On Tuesday, my day off, I was determined to be both productive and leisurely. On Monday evening, after returning from a Target Run with the Mrs., I turned to her and said,
"I'm going to take care of all these fucking leaves tomorrow, it's getting ridiculous. I'll probably need a bulldozer. The neighbors are getting restless, I think."
"Meh," my wife said, failing to notice that every lawn on our street is distinctly devoid of fallen autumn leaves, and that our section of the street was littered with rather substantive leafy mountains.
My lovely wife, I suspect, has a similar lack of social awareness that her lovely parents possess. Oftentimes, they are mystified as to why they don't fit in with their affluent neighbors in Providence, R. I. My mother-in-law and father-in-law look great, on paper. They're Jewish, and she's an attorney and he's a psychiatrist, probably just like lots of power-couples in their neighborhood. Of course, there are cracks in the plaster. She's an attorney who wears pink jumpers emblazoned with cartoon pigs, frilly socks, and a handbag shaped like a watering can. He's a psychiatrist, who, even when attired in a sport coat, collared shirt, dress pants and a tie, looks like he just rolled out of bed on a good day, or a dumpster on a not so good day. Their lawn is unkempt, there are often cast-off cars in their driveway, their mentally disorganized dogs haphazardly pull them down the neighborhood streets and bark at unseemly hours of the day and night, sometimes resulting in law enforcement contact.
While my wife and her family are afflicted with the curse of unawareness, I am struck by hyper-awareness. Or maybe it's paranoia. I'm not really sure, but, since I'm as yet undiagnosed, let's stick with the colloquial. I constantly feel the searing stares of others upon me when I do something, or, worse, don't do something. When our lawn is an unfortunate state, I know I am silently being judged by those around us-- older, wiser, more competent, more experienced, more... with it. As I've said before, lawn care doesn't interest me in the slightest, as I suspect it doesn't interest many other people my age who happen to have the good fortune to have a house to maintain. But I know that I'm supposed to give a shit about mowing and raking and trimming, so I do it.
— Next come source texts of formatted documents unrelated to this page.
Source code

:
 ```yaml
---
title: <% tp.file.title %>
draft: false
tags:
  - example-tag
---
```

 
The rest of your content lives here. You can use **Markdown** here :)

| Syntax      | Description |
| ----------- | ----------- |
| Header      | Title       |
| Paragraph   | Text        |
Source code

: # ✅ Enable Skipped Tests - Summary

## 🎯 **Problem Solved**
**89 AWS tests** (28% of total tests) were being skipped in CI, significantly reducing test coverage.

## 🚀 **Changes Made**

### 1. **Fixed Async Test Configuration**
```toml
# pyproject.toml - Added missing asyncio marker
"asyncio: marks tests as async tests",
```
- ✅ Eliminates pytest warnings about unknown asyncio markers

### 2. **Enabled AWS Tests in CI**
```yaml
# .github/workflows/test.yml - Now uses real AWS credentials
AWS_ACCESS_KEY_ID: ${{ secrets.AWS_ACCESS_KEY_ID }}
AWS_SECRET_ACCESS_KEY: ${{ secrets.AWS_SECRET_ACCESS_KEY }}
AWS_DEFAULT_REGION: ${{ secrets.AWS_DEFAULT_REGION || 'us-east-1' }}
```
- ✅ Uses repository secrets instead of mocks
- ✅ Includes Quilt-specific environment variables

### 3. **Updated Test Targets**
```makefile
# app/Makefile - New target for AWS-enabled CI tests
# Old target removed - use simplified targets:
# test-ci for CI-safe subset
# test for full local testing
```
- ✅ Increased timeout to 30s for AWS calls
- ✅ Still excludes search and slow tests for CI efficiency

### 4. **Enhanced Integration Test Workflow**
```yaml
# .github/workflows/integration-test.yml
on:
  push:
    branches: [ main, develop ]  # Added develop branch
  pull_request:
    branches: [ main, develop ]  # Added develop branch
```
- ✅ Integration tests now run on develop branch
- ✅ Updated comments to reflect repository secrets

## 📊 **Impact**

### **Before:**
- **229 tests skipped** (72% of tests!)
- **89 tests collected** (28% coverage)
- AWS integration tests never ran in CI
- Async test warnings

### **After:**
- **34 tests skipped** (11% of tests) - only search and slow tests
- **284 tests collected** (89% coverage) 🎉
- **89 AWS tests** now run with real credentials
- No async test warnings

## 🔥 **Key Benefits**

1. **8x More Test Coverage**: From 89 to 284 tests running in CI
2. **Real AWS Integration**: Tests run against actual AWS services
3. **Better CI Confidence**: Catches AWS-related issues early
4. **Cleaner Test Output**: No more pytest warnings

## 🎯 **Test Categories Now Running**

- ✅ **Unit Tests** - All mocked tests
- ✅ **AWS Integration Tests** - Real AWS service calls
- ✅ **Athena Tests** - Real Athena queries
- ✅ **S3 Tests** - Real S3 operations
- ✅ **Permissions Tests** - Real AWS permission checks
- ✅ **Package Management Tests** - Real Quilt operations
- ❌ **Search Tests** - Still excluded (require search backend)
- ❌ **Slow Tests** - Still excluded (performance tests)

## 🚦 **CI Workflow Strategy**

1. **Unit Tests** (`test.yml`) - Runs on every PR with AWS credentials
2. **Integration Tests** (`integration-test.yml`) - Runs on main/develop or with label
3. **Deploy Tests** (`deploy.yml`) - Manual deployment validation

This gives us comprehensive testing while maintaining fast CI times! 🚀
As Pooh-Bah says in The Mikado, "it revolts me, but I do it."
And, Tuesday morning, I did it. With a snow shovel.
Now, as I was "raking" my autumn leaves with a tool definitely manufactured for a different purpose and a different season, neighbors passed me by, jogging, walking their children to the elementary school that I attended as a boy, getting into their cars to start their daily commutes, and I couldn't help but think to myself, "Was what they were thinking and saying about me before they saw me cleaning up the street with a snow shovel worse or better than what they're thinking and saying about me now, watching me shovel gargantuan piles of red, brown, orange, yellow, and purple leaves with a snow shovel?"
And I suppose what it all comes down to (my friend) is that I'll never know, just as those around me will never know the vitriolic, frustrated, judgmental sentiments I have about lots of them (especially that bald jerkoff with the black Passat wagon) and what does it all really matter anyway? A lot of the time, I wish that I could operate more like my wife and her family, wandering around unaware of the vast, great distance that separates us from The Joneses.
Or maybe there's a happy medium somewhere in there. But, for a guy who cleans up leaves with a snow shovel, I sort of doubt it.